■ **STORED DATA**:
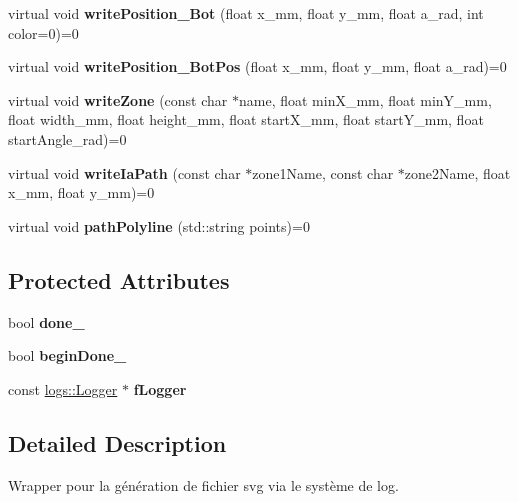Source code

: \begin{DoxyCompactItemize}
\mbox{\label{classSvgWriter_a1b9df8d232ad40c0818be21ee057cad0}} 
virtual void {\bfseries write\+Position\+\_\+\+Bot} (float x\+\_\+mm, float y\+\_\+mm, float a\+\_\+rad, int color=0)=0
\item 
\mbox{\label{classSvgWriter_af8e2a0679e17a9b8df363450fc7ca598}} 
virtual void {\bfseries write\+Position\+\_\+\+Bot\+Pos} (float x\+\_\+mm, float y\+\_\+mm, float a\+\_\+rad)=0
\item 
\mbox{\label{classSvgWriter_ac1a7e8a8541391a22424b4e6c6efa6c8}} 
virtual void {\bfseries write\+Zone} (const char $\ast$name, float min\+X\+\_\+mm, float min\+Y\+\_\+mm, float width\+\_\+mm, float height\+\_\+mm, float start\+X\+\_\+mm, float start\+Y\+\_\+mm, float start\+Angle\+\_\+rad)=0
\item 
\mbox{\label{classSvgWriter_a9f3b5c557a70c8ef2daee65ef61e8456}} 
virtual void {\bfseries write\+Ia\+Path} (const char $\ast$zone1\+Name, const char $\ast$zone2\+Name, float x\+\_\+mm, float y\+\_\+mm)=0
\item 
\mbox{\label{classSvgWriter_a7079faf0c694ff10efe2f7e178d9e97c}} 
virtual void {\bfseries path\+Polyline} (std\+::string points)=0
\end{DoxyCompactItemize}
\subsection*{Protected Attributes}
\begin{DoxyCompactItemize}
\item 
\mbox{\label{classSvgWriter_a13da502348d120472ef4b6032a98dd8a}} 
bool {\bfseries done\+\_\+}
\item 
\mbox{\label{classSvgWriter_a628e2263568c0486b340c77684982c54}} 
bool {\bfseries begin\+Done\+\_\+}
\item 
\mbox{\label{classSvgWriter_a8b23484c91d2b42d081a1ff21c4e45e6}} 
const \hyperlink{classlogs_1_1Logger}{logs\+::\+Logger} $\ast$ {\bfseries f\+Logger}
\end{DoxyCompactItemize}


\subsection{Detailed Description}
Wrapper pour la génération de fichier svg via le système de log.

■ **EXERCISE INSTRUCTIONS**: Pictures aside, retype the entries above exactly as they are.

■ **SOLUTION FOR THIS EXERCISE**:
Source code

: \begin{DoxyCompactItemize}
\mbox{\label{classSvgWriter_a1b9df8d232ad40c0818be21ee057cad0}} 
virtual void {\bfseries write\+Position\+\_\+\+Bot} (float x\+\_\+mm, float y\+\_\+mm, float a\+\_\+rad, int color=0)=0
\item 
\mbox{\label{classSvgWriter_af8e2a0679e17a9b8df363450fc7ca598}} 
virtual void {\bfseries write\+Position\+\_\+\+Bot\+Pos} (float x\+\_\+mm, float y\+\_\+mm, float a\+\_\+rad)=0
\item 
\mbox{\label{classSvgWriter_ac1a7e8a8541391a22424b4e6c6efa6c8}} 
virtual void {\bfseries write\+Zone} (const char $\ast$name, float min\+X\+\_\+mm, float min\+Y\+\_\+mm, float width\+\_\+mm, float height\+\_\+mm, float start\+X\+\_\+mm, float start\+Y\+\_\+mm, float start\+Angle\+\_\+rad)=0
\item 
\mbox{\label{classSvgWriter_a9f3b5c557a70c8ef2daee65ef61e8456}} 
virtual void {\bfseries write\+Ia\+Path} (const char $\ast$zone1\+Name, const char $\ast$zone2\+Name, float x\+\_\+mm, float y\+\_\+mm)=0
\item 
\mbox{\label{classSvgWriter_a7079faf0c694ff10efe2f7e178d9e97c}} 
virtual void {\bfseries path\+Polyline} (std\+::string points)=0
\end{DoxyCompactItemize}
\subsection*{Protected Attributes}
\begin{DoxyCompactItemize}
\item 
\mbox{\label{classSvgWriter_a13da502348d120472ef4b6032a98dd8a}} 
bool {\bfseries done\+\_\+}
\item 
\mbox{\label{classSvgWriter_a628e2263568c0486b340c77684982c54}} 
bool {\bfseries begin\+Done\+\_\+}
\item 
\mbox{\label{classSvgWriter_a8b23484c91d2b42d081a1ff21c4e45e6}} 
const \hyperlink{classlogs_1_1Logger}{logs\+::\+Logger} $\ast$ {\bfseries f\+Logger}
\end{DoxyCompactItemize}


\subsection{Detailed Description}
Wrapper pour la génération de fichier svg via le système de log.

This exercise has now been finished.